With pictures left out, extract every line between the start of the records below and the line holding "Below image shows", inclusive.

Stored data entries
|---|

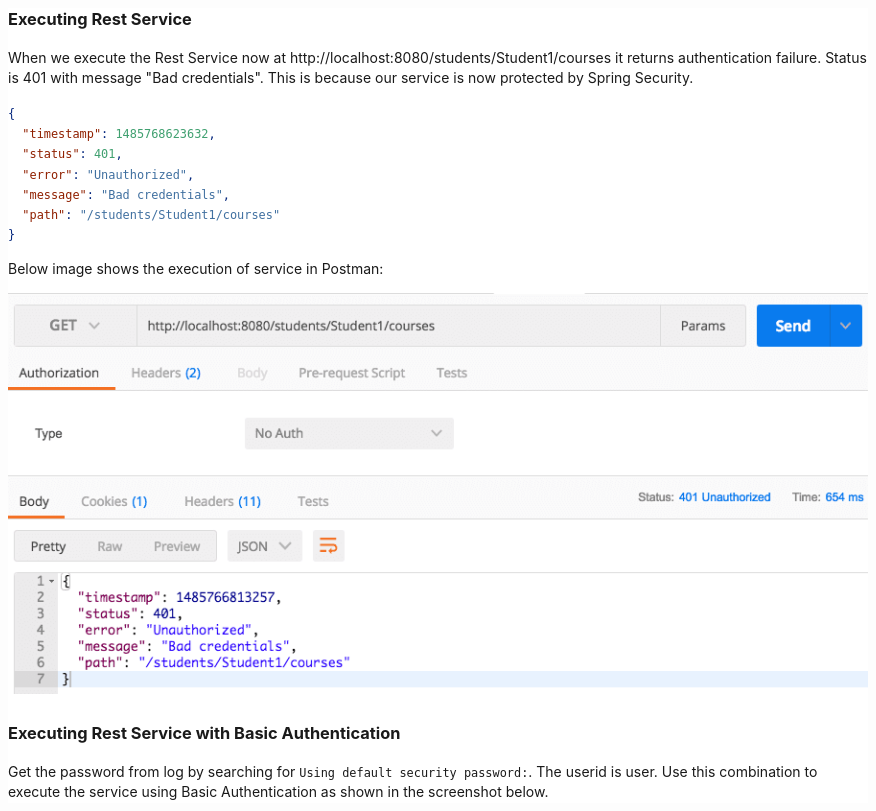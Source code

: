 ### Executing Rest Service

When we execute the Rest Service now at http://localhost:8080/students/Student1/courses it returns authentication failure. Status is 401 with message "Bad credentials". This is because our service is now protected by Spring Security.

```json
{
  "timestamp": 1485768623632,
  "status": 401,
  "error": "Unauthorized",
  "message": "Bad credentials",
  "path": "/students/Student1/courses"
}
```

Below image shows the execution of service in Postman:

![Image](/images/SpringBootSecuritySecurity-RestService-WithoutAuthentication.png "Spring Boot Security Starter - Executing Protected Rest Service without Authentication") 

### Executing Rest Service with Basic Authentication

Get the password from log by searching for `Using default security password:`. The userid is user. Use this combination to execute the service using Basic Authentication as shown in the screenshot below.
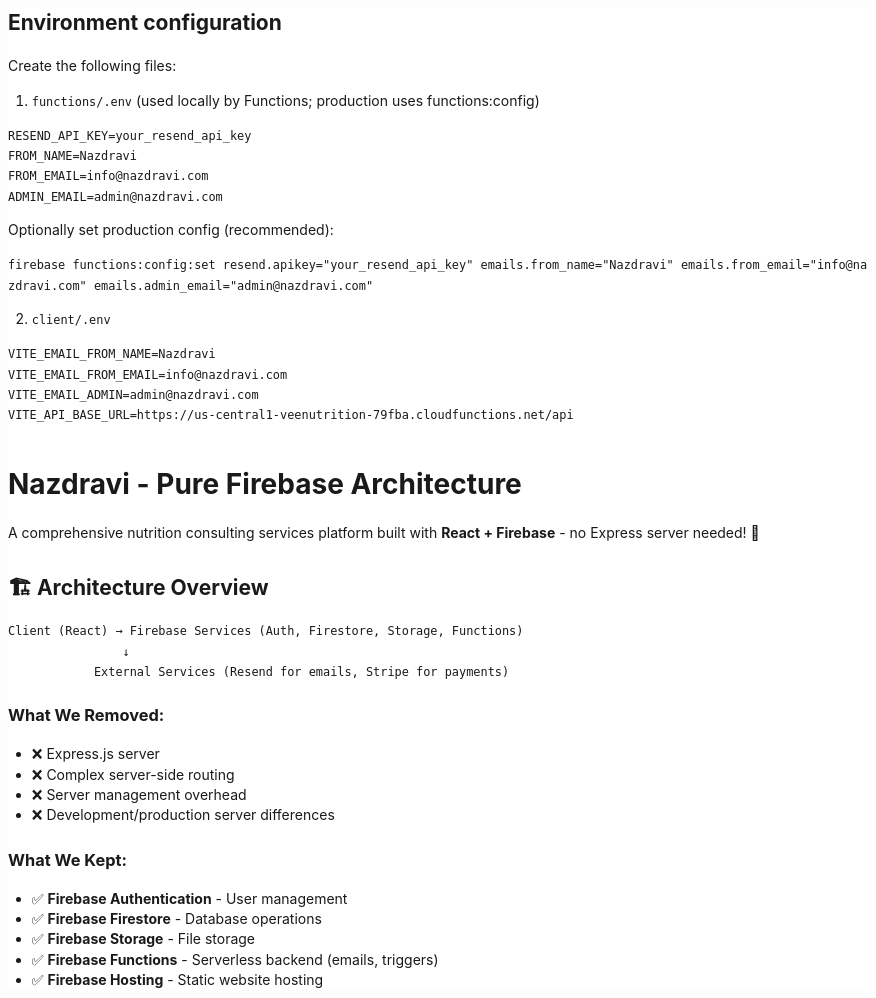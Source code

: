 ## Environment configuration

Create the following files:

1. `functions/.env` (used locally by Functions; production uses functions:config)

```
RESEND_API_KEY=your_resend_api_key
FROM_NAME=Nazdravi
FROM_EMAIL=info@nazdravi.com
ADMIN_EMAIL=admin@nazdravi.com
```

Optionally set production config (recommended):

```
firebase functions:config:set resend.apikey="your_resend_api_key" emails.from_name="Nazdravi" emails.from_email="info@nazdravi.com" emails.admin_email="admin@nazdravi.com"
```

2. `client/.env`

```
VITE_EMAIL_FROM_NAME=Nazdravi
VITE_EMAIL_FROM_EMAIL=info@nazdravi.com
VITE_EMAIL_ADMIN=admin@nazdravi.com
VITE_API_BASE_URL=https://us-central1-veenutrition-79fba.cloudfunctions.net/api
```

# Nazdravi - Pure Firebase Architecture

A comprehensive nutrition consulting services platform built with **React + Firebase** - no Express server needed! 🚀

## 🏗️ **Architecture Overview**

```
Client (React) → Firebase Services (Auth, Firestore, Storage, Functions)
                ↓
            External Services (Resend for emails, Stripe for payments)
```

### **What We Removed:**
- ❌ Express.js server
- ❌ Complex server-side routing
- ❌ Server management overhead
- ❌ Development/production server differences

### **What We Kept:**
- ✅ **Firebase Authentication** - User management
- ✅ **Firebase Firestore** - Database operations
- ✅ **Firebase Storage** - File storage
- ✅ **Firebase Functions** - Serverless backend (emails, triggers)
- ✅ **Firebase Hosting** - Static website hosting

|---|

* [Answer to this problem]
Source code

: ### Executing Rest Service

When we execute the Rest Service now at http://localhost:8080/students/Student1/courses it returns authentication failure. Status is 401 with message "Bad credentials". This is because our service is now protected by Spring Security.

```json
{
  "timestamp": 1485768623632,
  "status": 401,
  "error": "Unauthorized",
  "message": "Bad credentials",
  "path": "/students/Student1/courses"
}
```

Below image shows the execution of service in Postman:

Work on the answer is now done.